Sometime in the year 1917, Mr. and Mrs. William Bowers Bourn II moved into an American country estate called Filoli. The majestic main house was built on 16 acres (on a 654-acre estate) in San Mateo, California. The property’s notable features include expansive sunken gardens, fruit orchards, winding trails, and meticulously landscaped views.
This past weekend, 102 years after Mr. and Mrs. Bourn first took possession of the house, I visited Filoli to walk the gardens. The property has been surprisingly well-maintained over the last century thanks to the dedication of countless people, and I found myself stunned at the natural beauty and eden-like serenity of the estate, despite it being only a handful of miles south of chaotic San Francisco.
While walking, I noted that wandering the grounds of old castles is a common attraction in Europe, but in America, given its relatively short history, public estates like Filoli are a rare treasure well worth exploring.

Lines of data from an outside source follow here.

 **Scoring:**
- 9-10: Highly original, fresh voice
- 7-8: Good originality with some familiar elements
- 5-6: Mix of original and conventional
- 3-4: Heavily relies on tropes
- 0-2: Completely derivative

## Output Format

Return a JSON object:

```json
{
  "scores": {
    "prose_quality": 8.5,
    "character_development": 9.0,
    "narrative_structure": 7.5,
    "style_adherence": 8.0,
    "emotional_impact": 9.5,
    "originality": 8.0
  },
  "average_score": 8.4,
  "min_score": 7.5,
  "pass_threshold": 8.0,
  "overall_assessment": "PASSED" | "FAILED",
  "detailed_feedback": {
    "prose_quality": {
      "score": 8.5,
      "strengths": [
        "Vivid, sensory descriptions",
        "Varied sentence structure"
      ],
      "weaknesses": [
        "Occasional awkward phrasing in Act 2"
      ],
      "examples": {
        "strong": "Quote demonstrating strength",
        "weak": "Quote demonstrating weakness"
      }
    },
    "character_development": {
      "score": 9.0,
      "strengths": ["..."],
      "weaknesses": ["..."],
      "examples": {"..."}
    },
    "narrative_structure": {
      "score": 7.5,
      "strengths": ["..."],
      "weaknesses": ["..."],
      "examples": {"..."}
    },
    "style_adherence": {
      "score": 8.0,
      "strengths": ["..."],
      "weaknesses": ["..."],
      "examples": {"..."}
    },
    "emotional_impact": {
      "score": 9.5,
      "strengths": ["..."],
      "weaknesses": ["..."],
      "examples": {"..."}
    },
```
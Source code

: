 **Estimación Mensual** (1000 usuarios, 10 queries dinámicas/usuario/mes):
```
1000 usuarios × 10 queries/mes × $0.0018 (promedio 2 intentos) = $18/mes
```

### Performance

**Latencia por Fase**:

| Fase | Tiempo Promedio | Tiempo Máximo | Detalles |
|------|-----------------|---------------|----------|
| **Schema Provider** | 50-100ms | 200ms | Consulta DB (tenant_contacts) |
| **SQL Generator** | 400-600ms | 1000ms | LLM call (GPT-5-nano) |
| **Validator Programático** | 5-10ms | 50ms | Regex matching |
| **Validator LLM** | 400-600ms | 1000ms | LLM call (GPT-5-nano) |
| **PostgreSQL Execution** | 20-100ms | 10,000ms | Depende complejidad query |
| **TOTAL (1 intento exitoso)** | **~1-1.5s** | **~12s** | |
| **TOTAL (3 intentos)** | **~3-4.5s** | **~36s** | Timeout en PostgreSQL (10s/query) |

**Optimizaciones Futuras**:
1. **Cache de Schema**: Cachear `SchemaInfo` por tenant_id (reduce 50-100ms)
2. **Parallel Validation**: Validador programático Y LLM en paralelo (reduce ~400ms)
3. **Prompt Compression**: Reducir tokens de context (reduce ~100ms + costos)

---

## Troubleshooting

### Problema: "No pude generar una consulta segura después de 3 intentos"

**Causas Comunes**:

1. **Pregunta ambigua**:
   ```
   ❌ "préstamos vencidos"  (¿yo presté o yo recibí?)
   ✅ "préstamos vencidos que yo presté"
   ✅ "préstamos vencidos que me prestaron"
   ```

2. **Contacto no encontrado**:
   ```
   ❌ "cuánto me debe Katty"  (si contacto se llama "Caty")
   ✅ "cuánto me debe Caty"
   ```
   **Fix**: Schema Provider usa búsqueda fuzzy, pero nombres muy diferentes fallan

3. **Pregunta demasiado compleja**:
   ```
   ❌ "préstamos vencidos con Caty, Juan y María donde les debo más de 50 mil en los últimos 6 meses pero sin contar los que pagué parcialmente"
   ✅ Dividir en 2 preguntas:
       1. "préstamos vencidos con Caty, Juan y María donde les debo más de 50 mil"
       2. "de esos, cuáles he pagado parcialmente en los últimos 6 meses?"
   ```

The crown jewel of my observations today, and what I want to share with you, is the miracle of planting seeds for the future. I doubt that Mr. and Mrs. Bourn would have guessed over a hundred years after they first moved in, the public would be wandering around their former backyard admiring their roses and dutch gardens.
Planting seeds today so that others may eat the fruits of the future is both literally and metaphorically beautiful. As hundreds of thousands of people take to the streets to protest for action on climate change or transparent governments, I’m encouraged to think about what else I can be doing today to serve generations to come.
My hope is that these blogs and emails will have a useful purpose unbeknownst to me someday. Until then, I enjoy planting little seeds of wisdom whenever and wherever I can.
Fight for a just cause. Love your fellow man. Live a good life.